The duoplasmatron was first developed in 1956 by Manfred von Ardenne to provide a powerful source of gas ions. Other contributors such as Demirkanov, Frohlich and Kistemaker continued development between 1959 and 1965. Throughout the 1960s, many continued to investigate, discovering negative ion extraction and multiply charged ion production. There are two types of plasmatrons, the uniplasmatron and the duoplasmatron. The prefix refers to the constriction of discharge.

== Operation ==
The standard duoplasmatron consists of three main components that are responsible for its operation. These include the hot cathode, the intermediate electrode, and the anode. The intermediate electrode's main job is to produce discharge. This discharge is confined to a small portion near the anode and a short magnetic field between the intermediate electrode and the anode. The duoplasmatron has two different types of plasma: the cathode plasma which is close to the cathode and the anode plasma which is close to the anode. The cathode works by injecting a beam of electrons with a suitable amount of energy.
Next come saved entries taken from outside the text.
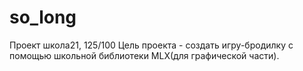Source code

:# so_long
Проект школа21, 125/100
Цель проекта - создать игру-бродилку с помощью школьной библиотеки MLX(для графической части).
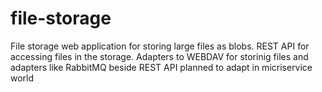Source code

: # file-storage
File storage web application for storing large files as blobs. REST API for accessing files in the storage. Adapters  to WEBDAV for storinig files and adapters like RabbitMQ beside REST API planned to adapt in micriservice world

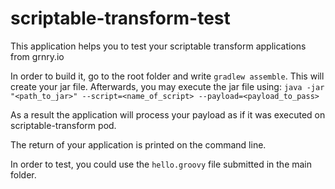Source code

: # scriptable-transform-test
This application helps you to test your scriptable transform applications from grnry.io

In order to build it, go to the root folder and write ``gradlew assemble``. This will create your jar file. Afterwards, you may execute the jar file using:
``java -jar "<path_to_jar>" --script=<name_of_script> --payload=<payload_to_pass>``

As a result the application will process your payload as if it was executed on scriptable-transform pod.

The return of your application is printed on the command line.

In order to test, you could use the ``hello.groovy`` file submitted in the main folder.
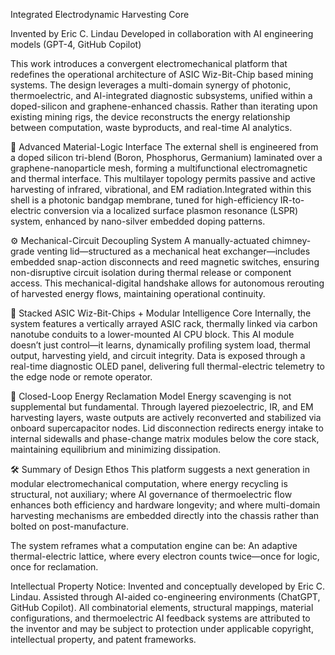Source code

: Integrated Electrodynamic Harvesting Core

Invented by Eric C. Lindau
Developed in collaboration with AI engineering models (GPT-4, GitHub Copilot)

This work introduces a convergent electromechanical platform that redefines the operational architecture of ASIC Wiz-Bit-Chip based mining systems. The design leverages a multi-domain synergy of photonic, thermoelectric, and AI-integrated diagnostic subsystems, unified within a doped-silicon and graphene-enhanced chassis.
Rather than iterating upon existing mining rigs, the device reconstructs the energy relationship between computation, waste byproducts, and real-time AI analytics.


🔬 Advanced Material-Logic Interface
The external shell is engineered from a doped silicon tri-blend (Boron, Phosphorus, Germanium) laminated over a graphene-nanoparticle mesh, forming a multifunctional electromagnetic and thermal interface. This multilayer topology permits passive and active harvesting of infrared, vibrational, and EM radiation.Integrated within this shell is a photonic bandgap membrane, tuned for high-efficiency IR-to-electric conversion via a localized surface plasmon resonance (LSPR) system, enhanced by nano-silver embedded doping patterns.


⚙️ Mechanical-Circuit Decoupling System
A manually-actuated chimney-grade venting lid—structured as a mechanical heat exchanger—includes embedded snap-action disconnects and reed magnetic switches, ensuring non-disruptive circuit isolation during thermal release or component access. This mechanical-digital handshake allows for autonomous rerouting of harvested energy flows, maintaining operational continuity.


🧩 Stacked ASIC Wiz-Bit-Chips + Modular Intelligence Core
Internally, the system features a vertically arrayed ASIC rack, thermally linked via carbon nanotube conduits to a lower-mounted AI CPU block. This AI module doesn’t just control—it learns, dynamically profiling system load, thermal output, harvesting yield, and circuit integrity. Data is exposed through a real-time diagnostic OLED panel, delivering full thermal-electric telemetry to the edge node or remote operator.


🔁 Closed-Loop Energy Reclamation Model
Energy scavenging is not supplemental but fundamental. Through layered piezoelectric, IR, and EM harvesting layers, waste outputs are actively reconverted and stabilized via onboard supercapacitor nodes. Lid disconnection redirects energy intake to internal sidewalls and phase-change matrix modules below the core stack, maintaining equilibrium and minimizing dissipation.


🛠️ Summary of Design Ethos
This platform suggests a next generation in modular electromechanical computation, where energy recycling is structural, not auxiliary; where AI governance of thermoelectric flow enhances both efficiency and hardware longevity; and where multi-domain harvesting mechanisms are embedded directly into the chassis rather than bolted on post-manufacture.

The system reframes what a computation engine can be:
An adaptive thermal-electric lattice, where every electron counts twice—once for logic, once for reclamation.

Intellectual Property Notice:
Invented and conceptually developed by Eric C. Lindau. Assisted through AI-aided co-engineering environments (ChatGPT, GitHub Copilot). All combinatorial elements, structural mappings, material configurations, and thermoelectric AI feedback systems are attributed to the inventor and may be subject to protection under applicable copyright, intellectual property, and patent frameworks.
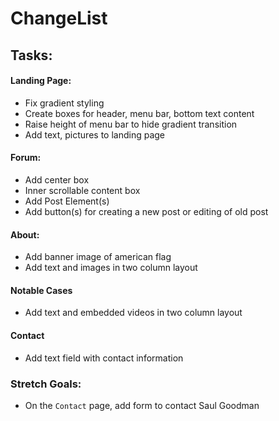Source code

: # ChangeList

## Tasks:
#### Landing Page:
- Fix gradient styling
- Create boxes for header, menu bar, bottom text content
- Raise height of menu bar to hide gradient transition
- Add text, pictures to landing page

#### Forum:
- Add center box
- Inner scrollable content box
- Add Post Element(s)
- Add button(s) for creating a new post or editing of old post

#### About:
- Add banner image of american flag
- Add text and images in two column layout

#### Notable Cases
- Add text and embedded videos in two column layout

#### Contact
- Add text field with contact information

### Stretch Goals:
- On the `Contact` page, add form to contact Saul Goodman
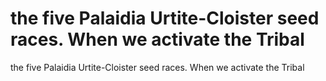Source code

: # the five Palaidia Urtite-Cloister seed races. When we activate the Tribal

the five Palaidia Urtite-Cloister seed races. When we activate the Tribal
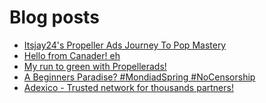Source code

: # Blog posts
<!-- BLOG-POST-LIST:START -->
- [Itsjay24&#39;s Propeller Ads Journey To Pop Mastery](https://afflift.com/f/threads/itsjay24s-propeller-ads-journey-to-pop-mastery.10146/)
- [Hello from Canader! eh](https://afflift.com/f/threads/hello-from-canader-eh.10519/)
- [My run to green with Propellerads!](https://afflift.com/f/threads/my-run-to-green-with-propellerads.10440/)
- [A Beginners Paradise? #MondiadSpring #NoCensorship](https://afflift.com/f/threads/a-beginners-paradise-mondiadspring-nocensorship.10518/)
- [Adexico - Trusted network for thousands partners!](https://afflift.com/f/threads/adexico-trusted-network-for-thousands-partners.5592/)
<!-- BLOG-POST-LIST:END -->
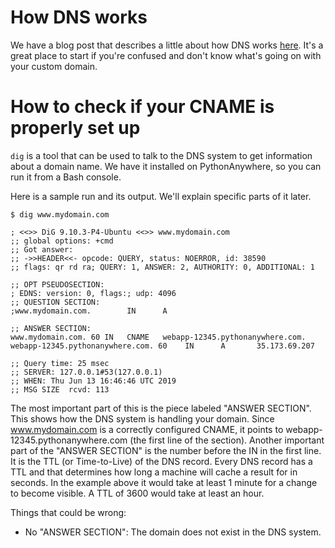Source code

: <!--
.. title: DNS Propagation
.. slug: DNSPropagation
.. date: 2019-06-13 17:43:00 UTC+01:00
.. tags:
.. category:
.. link:
.. description:
.. type: text
-->

# How DNS works

We have a blog post that describes a little about how DNS works
[here](https://blog.pythonanywhere.com/175/). It's a great place to start if
you're confused and don't know what's going on with your custom domain.

# How to check if your CNAME is properly set up

`dig` is a tool that can be used to talk to the DNS system to get information
about a domain name. We have it installed on PythonAnywhere, so you can run it
from a Bash console.

Here is a sample run and its output. We'll explain specific parts of it later.

    $ dig www.mydomain.com

    ; <<>> DiG 9.10.3-P4-Ubuntu <<>> www.mydomain.com
    ;; global options: +cmd
    ;; Got answer:
    ;; ->>HEADER<<- opcode: QUERY, status: NOERROR, id: 38590
    ;; flags: qr rd ra; QUERY: 1, ANSWER: 2, AUTHORITY: 0, ADDITIONAL: 1

    ;; OPT PSEUDOSECTION:
    ; EDNS: version: 0, flags:; udp: 4096
    ;; QUESTION SECTION:
    ;www.mydomain.com.        IN      A

    ;; ANSWER SECTION:
    www.mydomain.com. 60 IN   CNAME   webapp-12345.pythonanywhere.com.
    webapp-12345.pythonanywhere.com. 60    IN      A       35.173.69.207

    ;; Query time: 25 msec
    ;; SERVER: 127.0.0.1#53(127.0.0.1)
    ;; WHEN: Thu Jun 13 16:46:46 UTC 2019
    ;; MSG SIZE  rcvd: 113
    
    
The most important part of this is the piece labeled "ANSWER SECTION". This
shows how the DNS system is handling your domain. Since www.mydomain.com is a
correctly configured CNAME, it points to webapp-12345.pythonanywhere.com (the
first line of the section). Another important part of the "ANSWER SECTION" is
the number before the IN in the first line. It is the TTL (or Time-to-Live) of
the DNS record. Every DNS record has a TTL and that determines how long a
machine will cache a result for in seconds. In the example above it would
take at least 1 minute for a change to become visible. A TTL of 3600 would take
at least an hour.

Things that could be wrong:
* No "ANSWER SECTION": The domain does not exist in the DNS system.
This injection ionizes the gas molecules, typically Argon gas, in the anode and increases the potential near the anode. The ions that are repulsed, however, combine with the ions that contain enough energy to pass the deceleration region and this combination of ions fills the expansion cup with directed ions and electrons. The best operational mode for the duoplasmatron is considered to be when the cathode is adjusted to an emission where the intermediate electrode and the cathode potential are approximately equal.

== Applications ==
The duoplasmatron is a type of ion source. Ion sources are necessary to form ions for mass spectrometers and other types of instruments. In comparison to Penning ionization sources, the duoplasmatron features advantages such as less expenditure, easier handling, and a longer lifetime. However, the duoplasmatron does have lower beam intensity, which can be a large disadvantage.